Nearly half of all workers suffer from moderate to severe stress while on the job, according to a survey. And 66% of employees report that they have difficulty focusing on tasks at work because of stress. Stress has been called the "health epidemic of the 21st century" by the World Health Organization and is estimated to cost American businesses up to $300 billion a year.
But there are ways to reduce its impact on human lives and companies' bottom line, even though stress is a daunting, pervasive problem, experts say. A recent survey of 2,500 employees by ComPsych, a provider of employee assistance programs (EAPs), underscores the dimensions of the problem.
In addition to reporting difficulties with focusing on tasks at work, employees also said that stress was responsible for errors and/or missed deadlines (21%), trouble getting along with co-workers/superiors (15.5%), missed days (14.9%), and lateness (14.4%). [See related article: The Top 10 Most and Least Stressful Jobs]
Rising costs of behavior disability claims
Due in part to the prevalence of stress in today's workplace, behavioral disability costs have increased more than 300% in the past decade and account for 30% of all disability claims. In addition, medical doctors suggest that stress is the causative factor of illness underlying more than 70% of all visits to the family doctor.
High levels of unemployment and job uncertainty remain; organizations are focused on driving productivity with a smaller workforce, and structural changes in the overall economy continue to affect workers across the globe.
But employers do have tools they can leverage to address workplace stress, experts say. Employee assistance programs that include work-life services are proven to help reduce employee stress, decrease absenteeism and turnover, and improve productivity. In addition, research has shown that EAPs have been shown to directly impact disability claims.
"Unchecked stress can result in a number of productivity-sapping outcomes, from diminished work quality to absenteeism to co-worker clashes," said Dr. Richard A. Chaifetz, chairman and CEO of ComPsych.
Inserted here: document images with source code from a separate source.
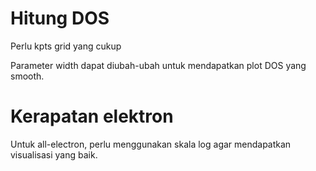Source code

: # Hitung DOS

Perlu kpts grid yang cukup

Parameter width dapat diubah-ubah untuk mendapatkan plot DOS yang smooth.

# Kerapatan elektron

Untuk all-electron, perlu menggunakan skala log agar mendapatkan visualisasi
yang baik.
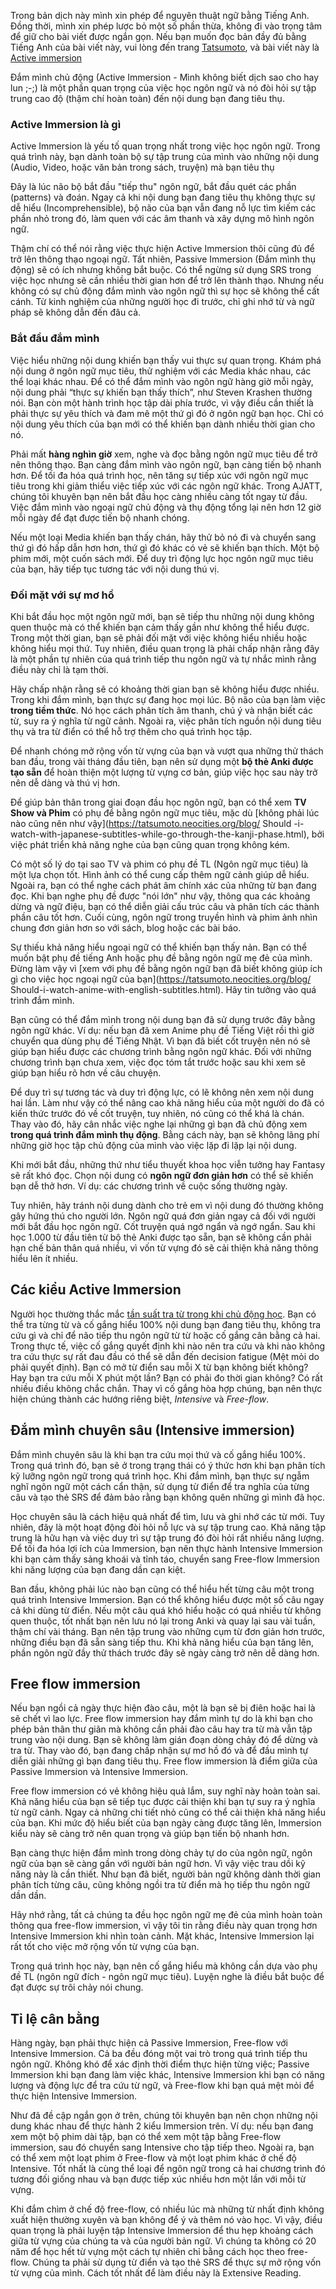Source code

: Trong bản dịch này mình xin phép để nguyên thuật ngữ bằng Tiếng Anh. Đồng thời, mình xin phép lược bỏ một số phần thừa, không đi vào trọng tâm để giữ cho bài viết được ngắn gọn. Nếu bạn muốn đọc bản đầy đủ bằng Tiếng Anh của bài viết này, vui lòng đến trang [Tatsumoto](https://tatsumoto.neocities.org), và bài viết này là [Active immersion](https://tatsumoto.neocities.org/blog/active-immersion.html)

Đắm mình chủ động (Active Immersion - Mình không biết dịch sao cho hay lun ;-;) là một phần quan trọng của việc học ngôn ngữ và nó đòi hỏi sự tập trung cao độ (thậm chí hoàn toàn) đến nội dung bạn đang tiêu thụ. 

### Active Immersion là gì

Active Immersion là yếu tố quan trọng nhất trong việc học ngôn ngữ. Trong quá trình này, bạn dành toàn bộ sự tập trung của mình vào những nội dung (Audio, Video, hoặc văn bản trong sách, truyện) mà bạn tiêu thụ

Đây là lúc não bộ bắt đầu "tiếp thu" ngôn ngữ, bắt đầu quét các phần (patterns) và đoán. Ngay cả khi nội dung bạn đang tiêu thụ không thực sự dễ hiểu (Incomprehensible), bộ não của bạn vẫn đang nỗ lực tìm kiếm các phần nhỏ trong đó, làm quen với các âm thanh và xây dựng mô hình ngôn ngữ.

Thậm chí có thể nói rằng việc thực hiện Active Immersion thôi cũng đủ để trở lên thông thạo ngoại ngữ. Tất nhiên, Passive Immersion (Đắm mình thụ động) sẽ có ích nhưng không bắt buộc. Có thể ngừng sử dụng SRS trong việc học nhưng sẽ cần nhiều thời gian hơn để trở lên thành thạo. Nhưng nếu không có sự chủ động đắm mình vào ngôn ngữ thì sự học sẽ không thể cất cánh. Từ kinh nghiệm của những người học đi trước, chỉ ghi nhớ từ và ngữ pháp sẽ không dẫn đến đâu cả.

### Bắt đầu đắm mình

Việc hiểu những nội dung khiến bạn thấy vui thực sự quan trọng. Khám phá nội dung ở ngôn ngữ mục tiêu, thử nghiệm với các Media khác nhau, các thể loại khác nhau. Để có thể đắm mình vào ngôn ngữ hàng giờ mỗi ngày, nội dung phải “thực sự khiến bạn thấy thích”, như Steven Krashen thường nói. Bạn còn một hành trình học tập dài phía trước, vì vậy điều cần thiết là phải thực sự yêu thích và đam mê một thứ gì đó ở ngôn ngữ bạn học. Chỉ có nội dung yêu thích của bạn mới có thể khiến bạn dành nhiều thời gian cho nó.


Phải mất **hàng nghìn giờ** xem, nghe và đọc bằng ngôn ngữ mục tiêu để trở nên thông thạo. Bạn càng đắm mình vào ngôn ngữ, bạn càng tiến bộ nhanh hơn. Để tối đa hóa quá trình học, nên tăng sự tiếp xúc với ngôn ngữ mục tiêu trong khi giảm thiểu việc tiếp xúc với các ngôn ngữ khác. Trong AJATT, chúng tôi khuyên bạn nên bắt đầu học càng nhiều càng tốt ngay từ đầu. Việc đắm mình vào ngoại ngữ chủ động và thụ động tổng lại nên hơn 12 giờ mỗi ngày để đạt được tiến bộ nhanh chóng.

Nếu một loại Media khiến bạn thấy chán, hãy thử bỏ nó đi và chuyển sang thứ gì đó hấp dẫn hơn hơn, thứ gì đó khác có vẻ sẽ khiến bạn thích. Một bộ phim mới, một cuốn sách mới. Để duy trì động lực học ngôn ngữ mục tiêu của bạn, hãy tiếp tục tương tác với nội dung thú vị.


### Đối mặt với sự mơ hồ

Khi bắt đầu học một ngôn ngữ mới, bạn sẽ tiếp thu những nội dung không quen thuộc mà có thể khiến bạn cảm thấy gần như không thể hiểu được. Trong một thời gian, bạn sẽ phải đối mặt với việc không hiểu nhiều hoặc không hiểu mọi thứ. Tuy nhiên, điều quan trọng là phải chấp nhận rằng đây là một phần tự nhiên của quá trình tiếp thu ngôn ngữ và tự nhắc mình rằng điều này chỉ là tạm thời.

Hãy chấp nhận rằng sẽ có khoảng thời gian bạn sẽ không hiểu được nhiều. Trong khi đắm mình, bạn thực sự đang học mọi lúc. Bộ não của bạn làm việc **trong tiềm thức**. Nó học cách phân tích âm thanh, chú ý và nhận biết các từ, suy ra ý nghĩa từ ngữ cảnh. Ngoài ra, việc phân tích nguồn nội dung tiêu thụ và tra từ điển có thể hỗ trợ thêm cho quá trình học tập.

Để nhanh chóng mở rộng vốn từ vựng của bạn và vượt qua những thử thách ban đầu, trong vài tháng đầu tiên, bạn nên sử dụng một **bộ thẻ Anki được tạo sẵn** để hoàn thiện một lượng từ vựng cơ bản, giúp việc học sau này trở nên dễ dàng và thú vị hơn.

Để giúp bản thân trong giai đoạn đầu học ngôn ngữ, bạn có thể xem **TV Show và Phim** có phụ đề bằng ngôn ngữ mục tiêu, mặc dù [không phải lúc nào cũng nên như vậy](https://tatsumoto.neocities.org/blog/ Should -i-watch-with-japanese-subtitles-while-go-through-the-kanji-phase.html), bởi việc phát triển khả năng nghe của bạn cũng quan trọng không kém.

Có một số lý do tại sao TV và phim có phụ đề TL (Ngôn ngữ mục tiêu) là một lựa chọn tốt. Hình ảnh có thể cung cấp thêm ngữ cảnh giúp dễ hiểu. Ngoài ra, bạn có thể nghe cách phát âm chính xác của những từ bạn đang đọc. Khi bạn nghe phụ đề được "nói lớn" như vậy, thông qua các khoảng dừng và ngữ điệu, bạn có thể diễn giải cấu trúc câu và phân tích các thành phần câu tốt hơn. Cuối cùng, ngôn ngữ trong truyền hình và phim ảnh nhìn chung đơn giản hơn so với sách, blog hoặc các bài báo.

Sự thiếu khả năng hiểu ngoại ngữ có thể khiến bạn thấy nản. Bạn có thể muốn bật phụ đề tiếng Anh hoặc phụ đề bằng ngôn ngữ mẹ đẻ của mình. Đừng làm vậy vì [xem với phụ đề bằng ngôn ngữ bạn đã biết không giúp ích gì cho việc học ngoại ngữ của bạn](https://tatsumoto.neocities.org/blog/ Should-i-watch-anime-with-english-subtitles.html). Hãy tin tưởng vào quá trình đắm mình.

Bạn cũng có thể đắm mình trong nội dung bạn đã sử dụng trước đây bằng ngôn ngữ khác. Ví dụ: nếu bạn đã xem Anime phụ đề Tiếng Việt rồi thì giờ chuyển qua dùng phụ đề Tiếng Nhật. Vì bạn đã biết cốt truyện nên nó sẽ giúp bạn hiểu được các chương trình bằng ngôn ngữ khác. Đối với những chương trình bạn chưa xem, việc đọc tóm tắt trước hoặc sau khi xem sẽ giúp bạn hiểu rõ hơn về câu chuyện.

Để duy trì sự tương tác và duy trì động lực, có lẽ không nên xem nội dung hai lần. Làm như vậy có thể nâng cao khả năng hiểu của một người do đã có kiến ​​​​thức trước đó về cốt truyện, tuy nhiên, nó cũng có thể khá là chán. Thay vào đó, hãy cân nhắc việc nghe lại những gì bạn đã chủ động xem **trong quá trình đắm mình thụ động**. Bằng cách này, bạn sẽ không lãng phí những giờ học tập chủ động của mình vào việc lặp đi lặp lại nội dung.

Khi mới bắt đầu, những thứ như tiểu thuyết khoa học viễn tưởng hay Fantasy sẽ rất khó đọc. Chọn nội dung có **ngôn ngữ đơn giản hơn** có thể sẽ khiến bạn dễ thở hơn. Ví dụ: các chương trình về cuộc sống thường ngày. 

Tuy nhiên, hãy tránh nội dung dành cho trẻ em vì nội dung đó thường không gây hứng thú cho người lớn. Ngôn ngữ quá đơn giản ngay cả đối với người mới bắt đầu học ngôn ngữ. Cốt truyện quá ngớ ngẩn và ngớ ngẩn. Sau khi học 1.000 từ đầu tiên từ bộ thẻ Anki được tạo sẵn, bạn sẽ không cần phải hạn chế bản thân quá nhiều, vì vốn từ vựng đó sẽ cải thiện khả năng thông hiểu lên ít nhiều.

## Các kiểu Active Immersion

Người học thường thắc mắc [tần suất tra từ trong khi chủ động học](https://tatsumoto.neocities.org/blog/pausing-how-often-should-i-look-things-up.html). Bạn có thể tra từng từ và cố gắng hiểu 100% nội dung bạn đang tiêu thụ, không tra cứu gì và chỉ để não tiếp thu ngôn ngữ từ từ hoặc cố gắng cân bằng cả hai. Trong thực tế, việc cố gắng quyết định khi nào nên tra cứu và khi nào không tra cứu thực sự rất đau đầu có thể sẽ dẫn đến decision fatigue (Mệt mỏi do phải quyết định). Bạn có mở từ điển sau mỗi X từ bạn không biết không? Hay bạn tra cứu mỗi X phút một lần? Bạn có phải đo thời gian không? Có rất nhiều điều không chắc chắn. Thay vì cố gắng hòa hợp chúng, bạn nên thực hiện chúng thành các hướng riêng biệt, _Intensive_ và _Free-flow_.

## Đắm mình chuyên sâu (Intensive immersion)

Đắm mình chuyên sâu là khi bạn tra cứu mọi thứ và cố gắng hiểu 100%. Trong quá trình đó, bạn sẽ ở trong trạng thái có ý thức hơn khi bạn phân tích kỹ lưỡng ngôn ngữ trong quá trình học. Khi đắm mình, bạn thực sự ngẫm nghĩ ngôn ngữ một cách cẩn thận, sử dụng từ điển để tra nghĩa của từng câu và tạo thẻ SRS để đảm bảo rằng bạn không quên những gì mình đã học.

Học chuyên sâu là cách hiệu quả nhất để tìm, lưu và ghi nhớ các từ mới. Tuy nhiên, đây là một hoạt động đòi hỏi nỗ lực và sự tập trung cao. Khả năng tập trung là hữu hạn và việc duy trì sự tập trung đó đòi hỏi rất nhiều năng lượng. Để tối đa hóa lợi ích của Immersion, bạn nên thực hành Intensive Immersion khi bạn cảm thấy sảng khoái và tỉnh táo, chuyển sang Free-flow Immersion khi năng lượng của bạn đang dần cạn kiệt.

Ban đầu, không phải lúc nào bạn cũng có thể hiểu hết từng câu một trong quá trình Intensive Immersion. Bạn có thể không hiểu được một số câu ngay cả khi dùng từ điển. Nếu một câu quá khó hiểu hoặc có quá nhiều từ không quen thuộc, tốt nhất bạn nên lưu nó lại trong Anki và quay lại sau vài tuần, thậm chí vài tháng. Bạn nên tập trung vào những cụm từ đơn giản hơn trước, những điều bạn đã sẵn sàng tiếp thu. Khi khả năng hiểu của bạn tăng lên, phần ngôn ngữ đầy thử thách trước đây sẽ ngày càng trở nên dễ dàng hơn.

## Free flow immersion

Nếu bạn ngồi cả ngày thực hiện đào câu, một là bạn sẽ bị điên hoặc hai là sẽ chết vì lao lực. Free flow immersion hay đắm mình tự do là khi bạn cho phép bản thân thư giãn mà không cần phải đào câu hay tra từ mà vẫn tập trung vào nội dung. Bạn sẽ không làm gián đoạn dòng chảy đó để dừng và tra từ. Thay vào đó, bạn đang chấp nhận sự mơ hồ đó và để đầu mình tự diễn giải những gì bạn đang tiêu thụ. Free flow immersion là điểm giữa của Passive Immersion và Intensive Immersion.

Free flow immersion có vẻ không hiệu quả lắm, suy nghĩ này hoàn toàn sai. Khả năng hiểu của bạn sẽ tiếp tục được cải thiện khi bạn tự suy ra ý nghĩa từ ngữ cảnh. Ngay cả những chi tiết nhỏ cũng có thể cải thiện khả năng hiểu của bạn. Khi mức độ hiểu biết của bạn ngày càng được tăng lên, Immersion kiểu này sẽ càng trở nên quan trọng và giúp bạn tiến bộ nhanh hơn.

Bạn càng thực hiện đắm mình trong dòng chảy tự do của ngôn ngữ, ngôn ngữ của bạn sẽ càng gần với người bản ngữ hơn. Vì vậy việc trau dồi kỹ năng này là cần thiết. Như bạn đã biết, người bản ngữ không dành thời gian phân tích từng câu, cũng không ngồi tra từ điển mà họ tiếp thu ngôn ngữ dần dần.

Hãy nhớ rằng, tất cả chúng ta đều học ngôn ngữ mẹ đẻ của mình hoàn toàn thông qua free-flow immersion, vì vậy tôi tin rằng điều này quan trọng hơn Intensive Immersion khi nhìn toàn cảnh. Mặt khác, Intensive Immersion lại rất tốt cho việc mở rộng vốn từ vựng của bạn.

Trong quá trình học này, bạn nên cố gắng hiểu mà không cần dựa vào phụ đề TL (ngôn ngữ đích - ngôn ngữ mục tiêu). Luyện nghe là điều bắt buộc để đạt được sự trôi chảy nói chung.

## Tỉ lệ cân bằng

Hàng ngày, bạn phải thực hiện cả Passive Immersion, Free-flow với Intensive Immersion. Cả ba đều đóng một vai trò trong quá trình tiếp thu ngôn ngữ. Không khó để xác định thời điểm thực hiện từng việc; Passive Immersion khi bạn đang làm việc khác, Intensive Immersion khi bạn có năng lượng và động lực để tra cứu từ ngữ, và Free-flow khi bạn quá mệt mỏi để thực hiện Intensive Immersion.

Như đã đề cập ngắn gọn ở trên, chúng tôi khuyên bạn nên chọn những nội dung khác nhau để thực hành 2 kiểu Immersion trên. Ví dụ: nếu bạn đang xem một bộ phim dài tập, bạn có thể xem một tập bằng Free-flow immersion, sau đó chuyển sang Intensive cho tập tiếp theo. Ngoài ra, bạn có thể xem một loạt phim ở Free-flow và một loạt phim khác ở chế độ Intensive. Tốt nhất là cùng thể loại để ngôn ngữ trong cả hai chương trình đó tương đối giống nhau và bạn được tiếp xúc nhiều hơn một lần với mỗi từ vựng.

Khi đắm chìm ở chế độ free-flow, có nhiều lúc mà những từ nhất định không xuất hiện thường xuyên và bạn không để ý và thêm nó vào học. Vì vậy, điều quan trọng là phải luyện tập Intensive Immersion để thu hẹp khoảng cách giữa từ vựng của chúng ta và của người bản ngữ. Vì chúng ta không có 20 năm để học hết từ vựng một cách tự nhiên chỉ bằng cách học theo free-flow. Chúng ta phải sử dụng từ điển và tạo thẻ SRS để thực sự mở rộng vốn từ vựng của mình. Cách tốt nhất để làm điều này là Extensive Reading.

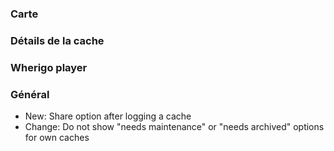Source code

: 
### Carte

### Détails de la cache

### Wherigo player

### Général
- New: Share option after logging a cache
- Change: Do not show "needs maintenance" or "needs archived" options for own caches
"Organizations looking to compete in a volatile marketplace are proactively addressing stress — this can enhance employee well-being and therefore engagement. Leveraging the employee assistance program is an important step in dealing with workplace stress. A comprehensive EAP not only provides individual counseling but organizational consulting on change management, team building, and interpersonal skill development."
Tips to relieve work stress and improve health
The American Psychological Association recommends that workers should track their stressors for at least a week. In a journal, write down situations where you felt your stress level increase. Record the circumstances of the incident. Where were you? Who were you with? How did you respond to the situation? Did you raise your voice? Did you retreat from the situation? Knowing what got you stressed as well as your reactions will assist in deciding how to best handle these situations in the future.
Develop a support system to alleviate stress at work. Connect with colleagues as a way to help keep stress levels under control. When you’re feeling overwhelmed, find a trusted member within your workplace to talk things through. Remember to remain supportive in turn when a coworker is feeling stressed and needs help. If you feel as though there is no one you can lean on at work, focus on building new friendships with coworkers. You could also have a strong support system outside of the office. Talk to friends and family members about what is bothering you at work. Outside influences can sometimes give you much-needed perspective on the situation.
Remember to stay healthy to improve stress levels. Your food choices and exercise habits have a large impact on how you feel throughout the day. A common problem is that stressed individuals turn to "comfort" food such as sweets and fried dishes to alleviate stress. These foods actually cause blood sugar levels to crash and your mood is likely to worsen. Instead, eat a well-rounded diet made up of mostly lean proteins, vegetables, fruits, and healthy fats. Avoid caffeine, nicotine, and alcohol since these substances are detrimental to your mental health. Aim for at least 30 minutes of exercise each day to boost your mood.
Time and task management are vital to keeping work stress at bay. If you're overtaxing yourself, burnout is bound to happen. Aim to always keep a healthy work and family life balance. When feeling tired or overwhelmed at work, take a break and go for a short walk. Eat lunch away from your desk each day to give yourself a mental vacation. Remember to prioritize the most important work tasks and delegate responsibilities when it’s plausible.